Last weekend, Parsons won the Central Lakes Conference Indoor title, also at SCSU, with a jump of 43-4.
“I only had one jump because I injured my heel,” he said. “Just the fact I went 43 again tells me it wasn’t like anything was a fluke. Hopefully, I will be consistently jumping that the whole season.”
Warriors head coach Rod Reuer doesn’t believe Parsons’ jumps are a fluke.
“He’s done it in four consecutive jumps in a row,” he said. “Sometimes someone gets one out there the first jump of the season and they don’t ever come close again. To have four jumps in two different weeks, within six inches of each other, is pretty consistent in triple jump.”
Kris Smith, who coaches Warriors jumpers, believes strength is the No. 1 reason Parsons has excelled early.
“He worked in the weight room all winter,” she said. “He’s so strong. Last year he missed going to state by a few inches. I think that really motivated him, to see how close he was.
“Triple jump is such a technical event. Every triple jumper fine-tunes something in every meet. He’s been a student of the event. He’s been consistent. He didn’t just jump 43 and not do it again, he’s had four of them.”
Reuer said Parsons has honed his craft under the guidance of one of the best coaches.

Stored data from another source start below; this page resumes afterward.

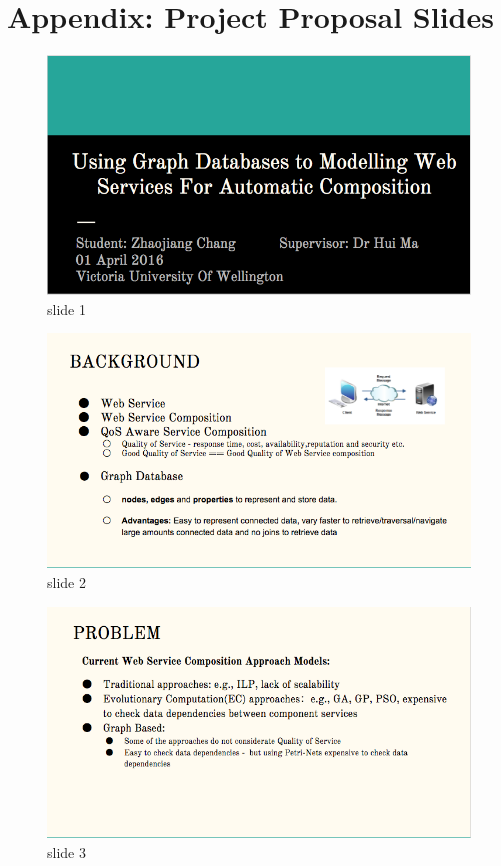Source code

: \appendix
\chapter{Appendix: Project Proposal Slides}
\begin{figure}[h]
\includegraphics[width=15cm]{1.png}
\centering
\caption{slide 1}
\end{figure}

\begin{figure}[h]
\includegraphics[width=15cm]{2.png}
\centering
\caption{slide 2}
\end{figure}

\begin{figure}[h]
\includegraphics[width=15cm]{3.png}
\centering
\caption{slide 3}
\end{figure}

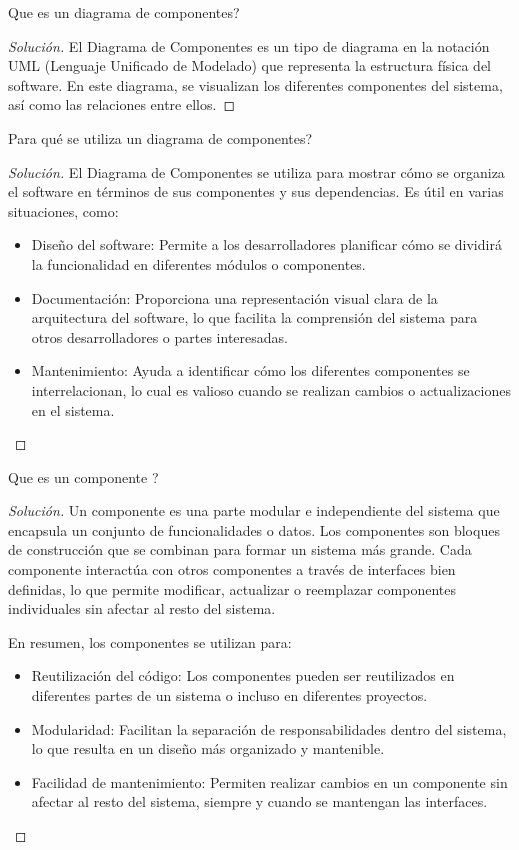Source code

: \documentclass[12pt]{article}
\newenvironment{question}[2][Pregunta]{\begin{trivlist}
\item[\hskip \labelsep {\bfseries #1}\hskip \labelsep {\bfseries #2.}]}{\end{trivlist}}
\newenvironment{solution}{\begin{proof}[Solución]}{\end{proof}} %
\begin{document}
\begin{question}{1}
¿Que es un diagrama de componentes?
\end{question}
\begin{solution}
El Diagrama de Componentes es un tipo de diagrama en la notación UML (Lenguaje Unificado de Modelado) que representa la estructura física del software. En este diagrama, se visualizan los diferentes componentes del sistema, así como las relaciones entre ellos.
\end{solution}
\begin{question}{2}
¿ Para qué se utiliza un diagrama de componentes?
\end{question}
\begin{solution}
El Diagrama de Componentes se utiliza para mostrar cómo se organiza el software en términos de sus componentes y sus dependencias. Es útil en varias situaciones, como:
\begin{itemize}
    \item Diseño del software: Permite a los desarrolladores planificar cómo se dividirá la funcionalidad en diferentes módulos o componentes.
    \item Documentación: Proporciona una representación visual clara de la arquitectura del software, lo que facilita la comprensión del sistema para otros desarrolladores o partes interesadas.
    \item Mantenimiento: Ayuda a identificar cómo los diferentes componentes se interrelacionan, lo cual es valioso cuando se realizan cambios o actualizaciones en el sistema.
\end{itemize}
\end{solution}
\begin{question}{3}
¿ Que es un componente ?
\end{question}
\begin{solution}
Un componente es una parte modular e independiente del sistema que encapsula un conjunto de funcionalidades o datos. Los componentes son bloques de construcción que se combinan para formar un sistema más grande. Cada componente interactúa con otros componentes a través de interfaces bien definidas, lo que permite modificar, actualizar o reemplazar componentes individuales sin afectar al resto del sistema.

En resumen, los componentes se utilizan para:
\begin{itemize}
    \item Reutilización del código: Los componentes pueden ser reutilizados en diferentes partes de un sistema o incluso en diferentes proyectos.
    \item Modularidad: Facilitan la separación de responsabilidades dentro del sistema, lo que resulta en un diseño más organizado y mantenible.
    \item Facilidad de mantenimiento: Permiten realizar cambios en un componente sin afectar al resto del sistema, siempre y cuando se mantengan las interfaces.
\end{itemize}
\end{solution}
\end{document}
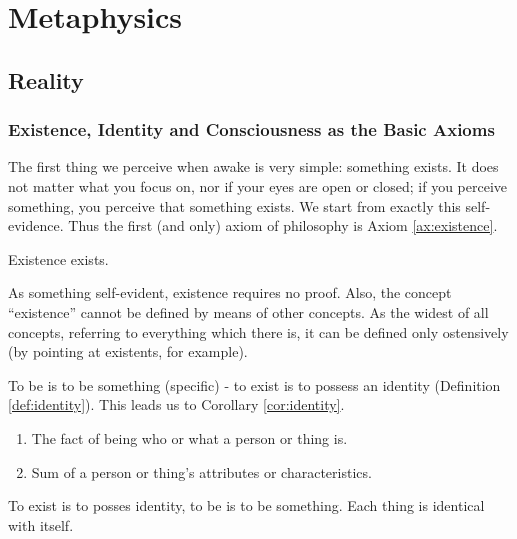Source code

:\part{Metaphysics}
\label{part:metaphysics}

\chapter{Reality}

    \section{Existence, Identity and Consciousness as the Basic Axioms}

        The first thing we perceive when awake is very simple: something exists. It does not matter what you focus on, nor if your eyes are open or closed; if you perceive something, you perceive that something exists. We start from exactly this self-evidence. Thus the first (and only) axiom of philosophy is Axiom \ref{ax:existence}.
    
            \begin{axiom}[Existence]
            \label{ax:existence}
                Existence exists.
            \end{axiom}
            
        As something self-evident, existence requires no proof. Also, the concept ``existence'' cannot be defined by means of other concepts. As the widest of all concepts, referring to everything which there is, it can be defined only ostensively (by pointing at existents, for example).

        To be is to be something (specific) - to exist is to possess an identity (Definition \ref{def:identity}). This leads us to Corollary \ref{cor:identity}.
            
            \begin{definition}[Identity]
            \label{def:identity}
                \begin{enumerate}
                    \item The fact of being who or what a person or thing is.
                    \item Sum of a person or thing's attributes or characteristics.
                \end{enumerate}
            \end{definition}
        
            \begin{corollary}
            \label{cor:identity}
                To exist is to posses identity, to be is to be something. Each thing is identical with itself.
            \end{corollary}

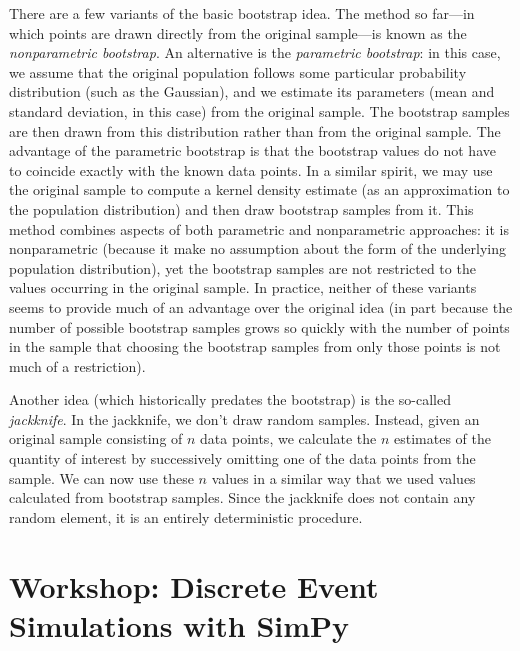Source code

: There are a few variants of the basic bootstrap idea. The method so
far---in which points are drawn directly from the original sample---is
known as the \emph{nonparametric bootstrap}.  An alternative is
the
\emph{parametric bootstrap}:  in this case, we assume that the original
population follows some particular probability distribution (such as
the Gaussian), and we estimate its parameters (mean and standard
deviation, in this case) from the original sample. The bootstrap
samples are then drawn from this distribution rather than from the
original sample. The advantage of the parametric bootstrap is that the
bootstrap values do not have to coincide exactly with the known data
points. In a similar spirit, we may use the original sample to compute
a kernel density estimate (as an approximation to the population
distribution) and then draw bootstrap samples from it. This method
combines aspects of both parametric and nonparametric approaches: it
is nonparametric (because it make no assumption about the form of the
underlying population distribution), yet the bootstrap samples are not
restricted to the values occurring in the original sample. In
practice, neither of these variants seems to provide much of an
advantage over the original idea (in part because the number of
possible bootstrap samples grows so quickly with the number of points
in the sample that choosing the bootstrap samples from only those
points is not much of a restriction).

Another idea (which historically predates the bootstrap) is the
so-called \emph{jackknife}.  In the jackknife, we don't draw random
samples. Instead, given an original sample consisting of $n$ data
points, we calculate the $n$ estimates of the quantity of interest by
successively omitting one of the data points from the sample. We can
now use these $n$ values in a similar way that we used values
calculated from bootstrap samples. Since the jackknife does not
contain any random element, it is an entirely deterministic procedure.


\vspace*{-6pt}
\section{Workshop: Discrete Event Simulations with SimPy}

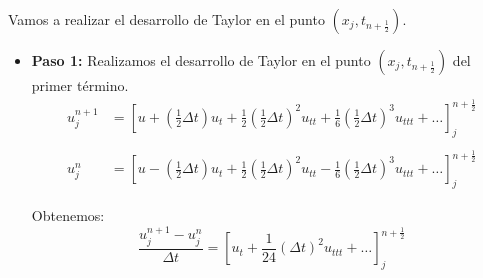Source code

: \documentclass[spanish]{mathnotes}
\begin{document}
	Vamos a realizar el desarrollo de Taylor en el punto $\left(x_j, t_{n+\frac{1}{2}}\right)$.
	
	\begin{itemize}
			\item  \textbf{Paso 1:} Realizamos el desarrollo de Taylor en el punto $\left(x_j, t_{n+\frac{1}{2}}\right)$ del primer término.
			\begin{align*}
			u_{j}^{n+1} & = \left[u + \left(\frac{1}{2}\Delta t\right)u_t + \frac{1}{2}\left(\frac{1}{2}\Delta t\right)^2u_{tt} + \frac{1}{6}\left(\frac{1}{2}\Delta t\right)^3u_{ttt} + \hdots \right]_j^{n+\frac{1}{2}}\\\\
			u_{j}^{n} & = \left[u - \left(\frac{1}{2}\Delta t\right)u_t + \frac{1}{2}\left(\frac{1}{2}\Delta t\right)^2u_{tt} - \frac{1}{6}\left(\frac{1}{2}\Delta t\right)^3u_{ttt} + \hdots \right]_j^{n+\frac{1}{2}}
			\end{align*}
			
			Obtenemos:	
			$$\frac{u_j^{n+1}-u_j^n}{\Delta t} = \left[u_t+\frac{1}{24}(\Delta t)^2u_{ttt}+\hdots \right]_j^{n+\frac{1}{2}}$$
			

\end{itemize}
\end{document}
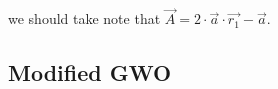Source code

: we should take note that $\vec{A} = 2 \cdot \vec{a} \cdot \vec{r_{1}} - \vec{a}$.

\subsection{Modified GWO}

%
%
%
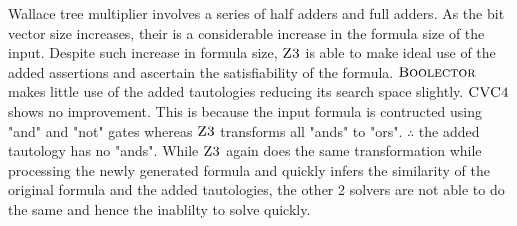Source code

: Wallace tree multiplier involves a series of half adders and full adders. As the bit vector size increases, their is a considerable increase in the formula size of the input. Despite such increase in formula size, $\textsc{Z3}$ is able to make ideal use of the added assertions and ascertain the satisfiability of the formula. $\textsc{Boolector}$ makes little use of the added tautologies reducing its search space slightly. $\textsc{CVC4}$ shows no improvement. This is because the input formula is contructed using "and" and "not" gates whereas $\textsc{Z3}$ transforms all "ands" to "ors". $\therefore$ the added tautology has no "ands". While $\textsc{Z3}$ again does the same transformation while processing the newly generated formula and quickly infers the similarity of the original formula and the added tautologies, the other 2 solvers are not able to do the same and hence the inablilty to solve quickly.




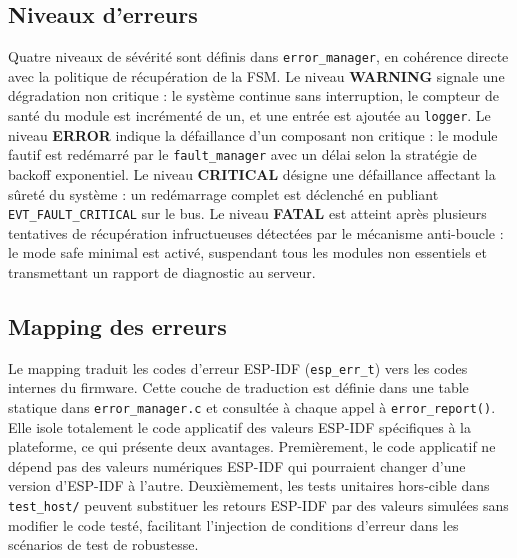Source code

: \subsection{Niveaux d'erreurs}
\label{subsec:errlevels}

Quatre niveaux de sévérité sont définis dans \texttt{error\_manager},
en cohérence directe avec la politique de récupération de la FSM.
Le niveau \textbf{WARNING} signale une dégradation non critique :
le système continue sans interruption, le compteur de santé du module
est incrémenté de un, et une entrée est ajoutée au \texttt{logger}.
Le niveau \textbf{ERROR} indique la défaillance d'un composant non
critique : le module fautif est redémarré par le \texttt{fault\_manager}
avec un délai selon la stratégie de backoff exponentiel. Le niveau
\textbf{CRITICAL} désigne une défaillance affectant la sûreté du
système : un redémarrage complet est déclenché en publiant
\texttt{EVT\_FAULT\_CRITICAL} sur le bus. Le niveau \textbf{FATAL}
est atteint après plusieurs tentatives de récupération infructueuses
détectées par le mécanisme anti-boucle : le mode safe minimal est
activé, suspendant tous les modules non essentiels et transmettant
un rapport de diagnostic au serveur.

\subsection{Mapping des erreurs}
\label{subsec:errmapping}

Le mapping traduit les codes d'erreur ESP-IDF (\texttt{esp\_err\_t})
vers les codes internes du firmware. Cette couche de traduction est
définie dans une table statique dans \texttt{error\_manager.c} et
consultée à chaque appel à \texttt{error\_report()}. Elle isole
totalement le code applicatif des valeurs ESP-IDF spécifiques à la
plateforme, ce qui présente deux avantages. Premièrement, le code
applicatif ne dépend pas des valeurs numériques ESP-IDF qui pourraient
changer d'une version d'ESP-IDF à l'autre. Deuxièmement, les tests
unitaires hors-cible dans \texttt{test\_host/} peuvent substituer
les retours ESP-IDF par des valeurs simulées sans modifier le code
testé, facilitant l'injection de conditions d'erreur dans les
scénarios de test de robustesse.

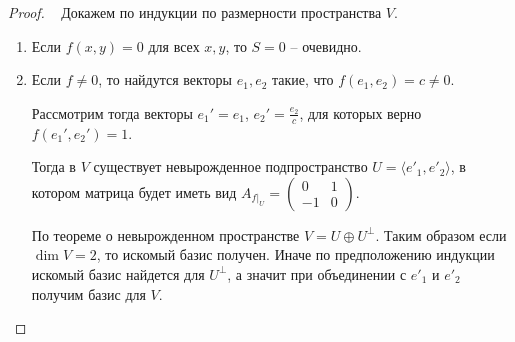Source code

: \begin{proof}~
    Докажем по индукции по размерности пространства $V$. 
    \begin{enumerate}
        \item Если $f(x, y) = 0$ для всех $x, y$, то $S = 0$ -- очевидно.
        \item Если $f \neq 0$, то найдутся векторы $e_1, e_2$ такие, что $f(e_1, e_2) = c \neq 0$. 
        
        Рассмотрим тогда векторы $e_1' = e_1$, $e_2' = \frac{e_2}{c}$, для которых верно $f(e_1', e_2') = 1$.
        
        Тогда в $V$ существует невырожденное подпространство $U = \langle e'_1, e'_2 \rangle$,
        в котором матрица будет иметь вид $A_{f \vert_{U}} = \begin{pmatrix}
            0  &1 \\
            -1 &0
        \end{pmatrix}$.
        
        По теореме о невырожденном пространстве $V = U \oplus U^{\perp}$. Таким образом 
        если $\dim V = 2$, то искомый базис получен. Иначе по предположению
        индукции искомый базис найдется для $U^{\perp}$, а значит при объединении с $e'_1$ и $e'_2$ 
        получим базис для $V$.
    \end{enumerate}
\end{proof}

“I’ve got to give credit to Kris,” he said. “Nate’s learned from an experienced jump coach who’s had some very good jumpers in my tenure here. His success is due to he’s got a very good jump coach.”
Parsons, a senior, is grooming his successors.
“He’s a kid who came to track later, he started his sophomore year,” Reuer said. “He has grown to love the sport. He’s a great senior leader, the kids look up to him. He’s a great mentor because as a senior he’s overseeing the young guys coming up. Our next crop of triple jumpers might be freshmen. He’s trying to teach them the tricks of the trade.”
Parsons started at defensive back for the Warriors’ football team the last two seasons. During that span Brainerd went 19-5, won two section championships and a conference title and played in two Class 5A state semifinals at the Metrodome.
“Partway through (2009) I started playing a lot more,” Parsons said. “By the time the playoffs came around I was starting. That year really boosted my confidence, just getting so far.
“This year, going undefeated (through 11 games), and making it as far as we did, really boosted my confidence, not just for football, but for track.”
Other notable efforts:
• Jackson Walters, track and field, won the high jump and set a school record in the 60-meter hurdles at the CLC indoor meet.